◆ WHAT TO WORK ON
Copy out the entries that follow exactly, leaving every picture behind.

◆ PROVIDED MATERIAL
·····

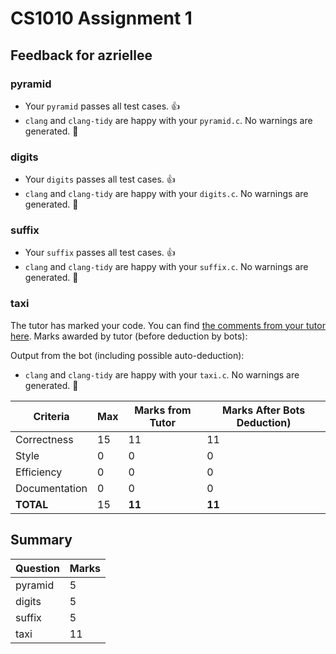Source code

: # CS1010 Assignment 1
## Feedback for azriellee


### pyramid

* Your `pyramid` passes all test cases. :thumbsup:
* `clang` and `clang-tidy` are happy with your `pyramid.c`.	No warnings are generated.	:confetti_ball:

### digits

* Your `digits` passes all test cases. :thumbsup:
* `clang` and `clang-tidy` are happy with your `digits.c`.	No warnings are generated.	:confetti_ball:

### suffix

* Your `suffix` passes all test cases. :thumbsup:
* `clang` and `clang-tidy` are happy with your `suffix.c`.	No warnings are generated.	:confetti_ball:

### taxi

The tutor has marked your code.  You can find [the comments from your tutor here](https://www.github.com/nus-cs1010-2122-s1/as01-azriellee/commit/15c87a5cc7a62612c928e8ed30abd761b8467bad).	Marks awarded by tutor (before deduction by bots):

Output from the bot (including possible auto-deduction):
* `clang` and `clang-tidy` are happy with your `taxi.c`.	No warnings are generated.	:confetti_ball:

| Criteria | Max | Marks from Tutor | Marks After Bots Deduction) |
| ----------|-----|-----------|---|
| Correctness | 15 | 11 | 11 |
| Style | 0 | 0 | 0 |
| Efficiency | 0 | 0 | 0 |
| Documentation | 0 | 0 | 0 |
| **TOTAL** | 15 | **11** | **11**|
## Summary

| Question | Marks |
|----------|-------|
| pyramid | 5 |
| digits | 5 |
| suffix | 5 |
| taxi | 11 |
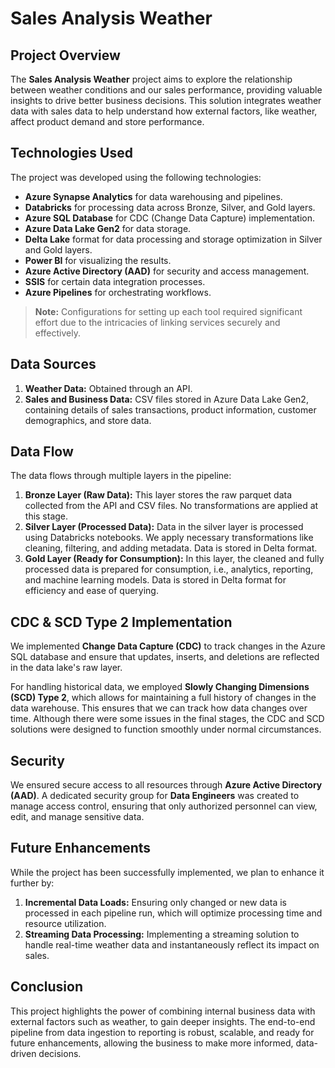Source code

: 
# Sales Analysis Weather

## Project Overview
The **Sales Analysis Weather** project aims to explore the relationship between weather conditions and our sales performance, providing valuable insights to drive better business decisions. This solution integrates weather data with sales data to help understand how external factors, like weather, affect product demand and store performance.

## Technologies Used
The project was developed using the following technologies:
- **Azure Synapse Analytics** for data warehousing and pipelines.
- **Databricks** for processing data across Bronze, Silver, and Gold layers.
- **Azure SQL Database** for CDC (Change Data Capture) implementation.
- **Azure Data Lake Gen2** for data storage.
- **Delta Lake** format for data processing and storage optimization in Silver and Gold layers.
- **Power BI** for visualizing the results.
- **Azure Active Directory (AAD)** for security and access management.
- **SSIS** for certain data integration processes.
- **Azure Pipelines** for orchestrating workflows.

> **Note:** Configurations for setting up each tool required significant effort due to the intricacies of linking services securely and effectively.

## Data Sources
1. **Weather Data:** Obtained through an API.
2. **Sales and Business Data:** CSV files stored in Azure Data Lake Gen2, containing details of sales transactions, product information, customer demographics, and store data.

## Data Flow
The data flows through multiple layers in the pipeline:
1. **Bronze Layer (Raw Data):** This layer stores the raw parquet data collected from the API and CSV files. No transformations are applied at this stage.
2. **Silver Layer (Processed Data):** Data in the silver layer is processed using Databricks notebooks. We apply necessary transformations like cleaning, filtering, and adding metadata. Data is stored in Delta format.
3. **Gold Layer (Ready for Consumption):** In this layer, the cleaned and fully processed data is prepared for consumption, i.e., analytics, reporting, and machine learning models. Data is stored in Delta format for efficiency and ease of querying.

## CDC & SCD Type 2 Implementation
We implemented **Change Data Capture (CDC)** to track changes in the Azure SQL database and ensure that updates, inserts, and deletions are reflected in the data lake's raw layer.

For handling historical data, we employed **Slowly Changing Dimensions (SCD) Type 2**, which allows for maintaining a full history of changes in the data warehouse. This ensures that we can track how data changes over time. Although there were some issues in the final stages, the CDC and SCD solutions were designed to function smoothly under normal circumstances.

## Security
We ensured secure access to all resources through **Azure Active Directory (AAD)**. A dedicated security group for **Data Engineers** was created to manage access control, ensuring that only authorized personnel can view, edit, and manage sensitive data.

## Future Enhancements
While the project has been successfully implemented, we plan to enhance it further by:
1. **Incremental Data Loads:** Ensuring only changed or new data is processed in each pipeline run, which will optimize processing time and resource utilization.
2. **Streaming Data Processing:** Implementing a streaming solution to handle real-time weather data and instantaneously reflect its impact on sales.

## Conclusion
This project highlights the power of combining internal business data with external factors such as weather, to gain deeper insights. The end-to-end pipeline from data ingestion to reporting is robust, scalable, and ready for future enhancements, allowing the business to make more informed, data-driven decisions.
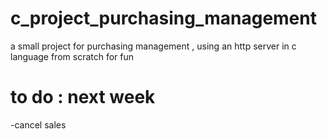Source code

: # c_project_purchasing_management
a small project  for  purchasing  management ,  using an http  server  in c language from  scratch  for fun



# to do : next week
 -cancel sales 
 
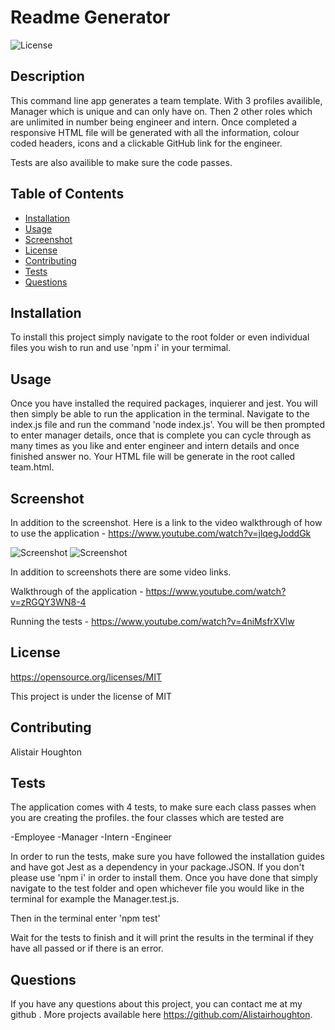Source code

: # Readme Generator

![License](https://img.shields.io/badge/License-MIT-blue.svg)

## Description

This command line app generates a team template. With 3 profiles availible, Manager which is unique and can only have on. Then 2 other roles which are unlimited in number being engineer
and intern. Once completed a responsive HTML file will be generated with all the information, colour coded headers, icons and a clickable GitHub link for the engineer. 

Tests are also availible to make sure the code passes. 

## Table of Contents

- [Installation](#installation)
- [Usage](#usage)
- [Screenshot](https://i.gyazo.com/38dbd2728b672d75b0440880f8d41d8b.png)
- [License](#license)
- [Contributing](#contributing)
- [Tests](#tests)
- [Questions](#questions)

## Installation

To install this project simply navigate to the root folder or even individual files you wish to run and use 'npm i' in your termimal. 

## Usage

Once you have installed the required packages, inquierer and jest. You will then simply be able to run the application in the terminal. Navigate to the index.js file and run 
the command 'node index.js'. You will be then prompted to enter manager details, once that is complete you can cycle through as many times as you like and enter engineer and intern 
details and once finished answer no. Your HTML file will be generate in the root called team.html. 

## Screenshot

In addition to the screenshot. Here is a link to the video walkthrough of how to use the application - https://www.youtube.com/watch?v=jlqegJoddGk

![Screenshot](https://i.gyazo.com/eef50bd7493b0f60b7c1ecb9d0709c74.png)
![Screenshot](https://i.gyazo.com/84c67e54f4f4c4d51bb3822ec4edcf9d.png)

In addition to screenshots there are some video links. 

Walkthrough of the application - https://www.youtube.com/watch?v=zRGQY3WN8-4

Running the tests - https://www.youtube.com/watch?v=4niMsfrXVlw

## License

https://opensource.org/licenses/MIT

This project is under the license of MIT

## Contributing

Alistair Houghton

## Tests

The application comes with 4 tests, to make sure each class passes when you are creating the profiles. the four classes which are tested are

-Employee
-Manager
-Intern
-Engineer

In order to run the tests, make sure you have followed the installation guides and have got Jest as a dependency in your package.JSON. If you don't please use 'npm i' in order to install them.
Once you have done that simply navigate to the test folder and open whichever file you would like in the terminal for example the Manager.test.js. 

Then in the terminal enter 'npm test' 

Wait for the tests to finish and it will print the results in the terminal if they have all passed or if there is an error. 

## Questions

If you have any questions about this project, you can contact me at my github . More projects available here https://github.com/Alistairhoughton.
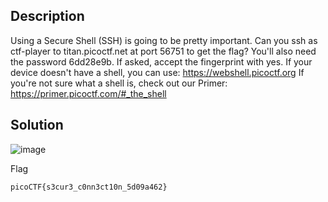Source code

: ## Description

Using a Secure Shell (SSH) is going to be pretty important.
Can you ssh as ctf-player to titan.picoctf.net at port 56751 to get the flag?
You'll also need the password 6dd28e9b. If asked, accept the fingerprint with yes.
If your device doesn't have a shell, you can use: https://webshell.picoctf.org
If you're not sure what a shell is, check out our Primer: https://primer.picoctf.com/#_the_shell

## Solution

![image](https://github.com/yeuubonn2k4/Pico/assets/161863346/cb314530-c0f9-4852-a4a9-e43895e065a9)

Flag

`
picoCTF{s3cur3_c0nn3ct10n_5d09a462}
`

·····

◆ OUTPUT OF THE TASK
Source code

: # CS1010 Assignment 1
## Feedback for azriellee


### pyramid

* Your `pyramid` passes all test cases. :thumbsup:
* `clang` and `clang-tidy` are happy with your `pyramid.c`.	No warnings are generated.	:confetti_ball:

### digits

* Your `digits` passes all test cases. :thumbsup:
* `clang` and `clang-tidy` are happy with your `digits.c`.	No warnings are generated.	:confetti_ball:

### suffix

* Your `suffix` passes all test cases. :thumbsup:
* `clang` and `clang-tidy` are happy with your `suffix.c`.	No warnings are generated.	:confetti_ball:

### taxi

The tutor has marked your code.  You can find [the comments from your tutor here](https://www.github.com/nus-cs1010-2122-s1/as01-azriellee/commit/15c87a5cc7a62612c928e8ed30abd761b8467bad).	Marks awarded by tutor (before deduction by bots):

Output from the bot (including possible auto-deduction):
* `clang` and `clang-tidy` are happy with your `taxi.c`.	No warnings are generated.	:confetti_ball:

| Criteria | Max | Marks from Tutor | Marks After Bots Deduction) |
| ----------|-----|-----------|---|
| Correctness | 15 | 11 | 11 |
| Style | 0 | 0 | 0 |
| Efficiency | 0 | 0 | 0 |
| Documentation | 0 | 0 | 0 |
| **TOTAL** | 15 | **11** | **11**|
## Summary

| Question | Marks |
|----------|-------|
| pyramid | 5 |
| digits | 5 |
| suffix | 5 |
| taxi | 11 |
Source code

: 
# Sales Analysis Weather

## Project Overview
The **Sales Analysis Weather** project aims to explore the relationship between weather conditions and our sales performance, providing valuable insights to drive better business decisions. This solution integrates weather data with sales data to help understand how external factors, like weather, affect product demand and store performance.

## Technologies Used
The project was developed using the following technologies:
- **Azure Synapse Analytics** for data warehousing and pipelines.
- **Databricks** for processing data across Bronze, Silver, and Gold layers.
- **Azure SQL Database** for CDC (Change Data Capture) implementation.
- **Azure Data Lake Gen2** for data storage.
- **Delta Lake** format for data processing and storage optimization in Silver and Gold layers.
- **Power BI** for visualizing the results.
- **Azure Active Directory (AAD)** for security and access management.
- **SSIS** for certain data integration processes.
- **Azure Pipelines** for orchestrating workflows.

> **Note:** Configurations for setting up each tool required significant effort due to the intricacies of linking services securely and effectively.

## Data Sources
1. **Weather Data:** Obtained through an API.
2. **Sales and Business Data:** CSV files stored in Azure Data Lake Gen2, containing details of sales transactions, product information, customer demographics, and store data.

## Data Flow
The data flows through multiple layers in the pipeline:
1. **Bronze Layer (Raw Data):** This layer stores the raw parquet data collected from the API and CSV files. No transformations are applied at this stage.
2. **Silver Layer (Processed Data):** Data in the silver layer is processed using Databricks notebooks. We apply necessary transformations like cleaning, filtering, and adding metadata. Data is stored in Delta format.
3. **Gold Layer (Ready for Consumption):** In this layer, the cleaned and fully processed data is prepared for consumption, i.e., analytics, reporting, and machine learning models. Data is stored in Delta format for efficiency and ease of querying.

## CDC & SCD Type 2 Implementation
We implemented **Change Data Capture (CDC)** to track changes in the Azure SQL database and ensure that updates, inserts, and deletions are reflected in the data lake's raw layer.

For handling historical data, we employed **Slowly Changing Dimensions (SCD) Type 2**, which allows for maintaining a full history of changes in the data warehouse. This ensures that we can track how data changes over time. Although there were some issues in the final stages, the CDC and SCD solutions were designed to function smoothly under normal circumstances.

## Security
We ensured secure access to all resources through **Azure Active Directory (AAD)**. A dedicated security group for **Data Engineers** was created to manage access control, ensuring that only authorized personnel can view, edit, and manage sensitive data.

## Future Enhancements
While the project has been successfully implemented, we plan to enhance it further by:
1. **Incremental Data Loads:** Ensuring only changed or new data is processed in each pipeline run, which will optimize processing time and resource utilization.
2. **Streaming Data Processing:** Implementing a streaming solution to handle real-time weather data and instantaneously reflect its impact on sales.

## Conclusion
This project highlights the power of combining internal business data with external factors such as weather, to gain deeper insights. The end-to-end pipeline from data ingestion to reporting is robust, scalable, and ready for future enhancements, allowing the business to make more informed, data-driven decisions.
Source code

: # c_project_purchasing_management
a small project  for  purchasing  management ,  using an http  server  in c language from  scratch  for fun



# to do : next week
 -cancel sales 
 
Source code

: # Readme Generator

![License](https://img.shields.io/badge/License-MIT-blue.svg)

## Description

This command line app generates a team template. With 3 profiles availible, Manager which is unique and can only have on. Then 2 other roles which are unlimited in number being engineer
and intern. Once completed a responsive HTML file will be generated with all the information, colour coded headers, icons and a clickable GitHub link for the engineer. 

Tests are also availible to make sure the code passes. 

## Table of Contents

- [Installation](#installation)
- [Usage](#usage)
- [Screenshot](https://i.gyazo.com/38dbd2728b672d75b0440880f8d41d8b.png)
- [License](#license)
- [Contributing](#contributing)
- [Tests](#tests)
- [Questions](#questions)

## Installation

To install this project simply navigate to the root folder or even individual files you wish to run and use 'npm i' in your termimal. 

## Usage

Once you have installed the required packages, inquierer and jest. You will then simply be able to run the application in the terminal. Navigate to the index.js file and run 
the command 'node index.js'. You will be then prompted to enter manager details, once that is complete you can cycle through as many times as you like and enter engineer and intern 
details and once finished answer no. Your HTML file will be generate in the root called team.html. 

## Screenshot

In addition to the screenshot. Here is a link to the video walkthrough of how to use the application - https://www.youtube.com/watch?v=jlqegJoddGk

![Screenshot](https://i.gyazo.com/eef50bd7493b0f60b7c1ecb9d0709c74.png)
![Screenshot](https://i.gyazo.com/84c67e54f4f4c4d51bb3822ec4edcf9d.png)

In addition to screenshots there are some video links. 

Walkthrough of the application - https://www.youtube.com/watch?v=zRGQY3WN8-4

Running the tests - https://www.youtube.com/watch?v=4niMsfrXVlw

## License

https://opensource.org/licenses/MIT

This project is under the license of MIT

## Contributing

Alistair Houghton

## Tests

The application comes with 4 tests, to make sure each class passes when you are creating the profiles. the four classes which are tested are

-Employee
-Manager
-Intern
-Engineer

In order to run the tests, make sure you have followed the installation guides and have got Jest as a dependency in your package.JSON. If you don't please use 'npm i' in order to install them.
Once you have done that simply navigate to the test folder and open whichever file you would like in the terminal for example the Manager.test.js. 

Then in the terminal enter 'npm test' 

Wait for the tests to finish and it will print the results in the terminal if they have all passed or if there is an error. 

## Questions

If you have any questions about this project, you can contact me at my github . More projects available here https://github.com/Alistairhoughton.
Source code

: ## Description

Using a Secure Shell (SSH) is going to be pretty important.
Can you ssh as ctf-player to titan.picoctf.net at port 56751 to get the flag?
You'll also need the password 6dd28e9b. If asked, accept the fingerprint with yes.
If your device doesn't have a shell, you can use: https://webshell.picoctf.org
If you're not sure what a shell is, check out our Primer: https://primer.picoctf.com/#_the_shell

## Solution

![image](https://github.com/yeuubonn2k4/Pico/assets/161863346/cb314530-c0f9-4852-a4a9-e43895e065a9)

Flag

`
picoCTF{s3cur3_c0nn3ct10n_5d09a462}
`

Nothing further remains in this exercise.